__WHAT IS BEING ASKED__
Where a line below includes the word "bold", copy that line.

__EXERCISE INPUT__
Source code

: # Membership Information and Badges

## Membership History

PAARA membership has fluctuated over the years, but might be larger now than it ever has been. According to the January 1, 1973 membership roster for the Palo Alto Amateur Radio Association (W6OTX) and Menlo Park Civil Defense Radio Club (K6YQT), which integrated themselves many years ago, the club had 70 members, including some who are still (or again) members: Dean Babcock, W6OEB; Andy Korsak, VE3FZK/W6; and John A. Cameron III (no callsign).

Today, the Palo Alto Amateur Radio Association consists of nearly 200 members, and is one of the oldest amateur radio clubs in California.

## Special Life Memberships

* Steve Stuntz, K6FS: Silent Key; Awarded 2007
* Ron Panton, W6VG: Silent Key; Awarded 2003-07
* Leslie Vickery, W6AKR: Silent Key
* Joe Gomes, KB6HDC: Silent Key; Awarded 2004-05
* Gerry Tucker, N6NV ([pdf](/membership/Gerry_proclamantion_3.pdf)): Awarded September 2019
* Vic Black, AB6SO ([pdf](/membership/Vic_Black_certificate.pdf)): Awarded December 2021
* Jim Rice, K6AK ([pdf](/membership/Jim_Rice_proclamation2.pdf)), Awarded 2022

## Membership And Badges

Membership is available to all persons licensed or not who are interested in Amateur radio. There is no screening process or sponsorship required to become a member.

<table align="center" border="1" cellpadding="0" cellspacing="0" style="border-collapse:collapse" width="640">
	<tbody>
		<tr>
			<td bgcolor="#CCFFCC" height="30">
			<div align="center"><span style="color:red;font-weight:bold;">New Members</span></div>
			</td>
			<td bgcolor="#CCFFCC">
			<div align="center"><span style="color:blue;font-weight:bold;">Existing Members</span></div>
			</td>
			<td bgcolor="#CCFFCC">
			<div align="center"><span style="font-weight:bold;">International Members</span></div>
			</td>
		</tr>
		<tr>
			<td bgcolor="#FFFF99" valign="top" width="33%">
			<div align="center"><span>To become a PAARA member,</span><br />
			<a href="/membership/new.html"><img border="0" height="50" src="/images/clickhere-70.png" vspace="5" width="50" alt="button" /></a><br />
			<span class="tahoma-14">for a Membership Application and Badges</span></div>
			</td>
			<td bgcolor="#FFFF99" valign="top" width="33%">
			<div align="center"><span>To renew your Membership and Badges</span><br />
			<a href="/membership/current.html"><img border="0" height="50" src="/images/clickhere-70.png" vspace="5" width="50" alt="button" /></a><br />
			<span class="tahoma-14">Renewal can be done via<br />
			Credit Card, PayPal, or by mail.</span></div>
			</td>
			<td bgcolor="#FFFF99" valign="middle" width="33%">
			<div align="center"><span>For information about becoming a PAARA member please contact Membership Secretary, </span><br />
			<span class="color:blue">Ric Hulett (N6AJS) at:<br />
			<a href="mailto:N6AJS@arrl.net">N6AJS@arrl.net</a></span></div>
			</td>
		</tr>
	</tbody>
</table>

==

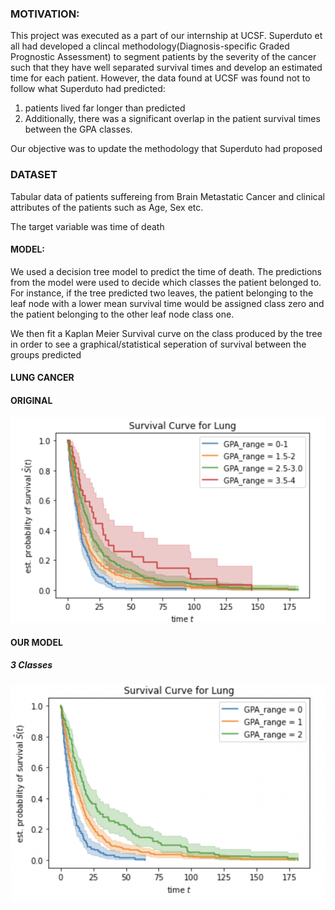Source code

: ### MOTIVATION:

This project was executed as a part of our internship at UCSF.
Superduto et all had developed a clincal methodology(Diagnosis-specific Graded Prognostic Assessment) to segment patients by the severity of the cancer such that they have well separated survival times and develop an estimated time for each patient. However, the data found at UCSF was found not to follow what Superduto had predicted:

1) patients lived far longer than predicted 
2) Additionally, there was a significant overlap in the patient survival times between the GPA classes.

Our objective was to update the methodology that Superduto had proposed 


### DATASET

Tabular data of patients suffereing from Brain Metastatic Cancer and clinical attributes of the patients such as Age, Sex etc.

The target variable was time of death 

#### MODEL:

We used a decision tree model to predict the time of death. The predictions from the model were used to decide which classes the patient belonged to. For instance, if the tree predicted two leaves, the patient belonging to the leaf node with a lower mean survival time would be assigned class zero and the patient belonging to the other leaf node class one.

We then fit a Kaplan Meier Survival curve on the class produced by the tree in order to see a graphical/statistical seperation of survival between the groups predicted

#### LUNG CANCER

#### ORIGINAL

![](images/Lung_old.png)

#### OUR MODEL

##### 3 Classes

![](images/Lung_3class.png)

__SOLUTION TO THIS EXERCISE__
			<div align="center"><span style="color:red;font-weight:bold;">New Members</span></div>
			<div align="center"><span style="color:blue;font-weight:bold;">Existing Members</span></div>
			<div align="center"><span style="font-weight:bold;">International Members</span></div>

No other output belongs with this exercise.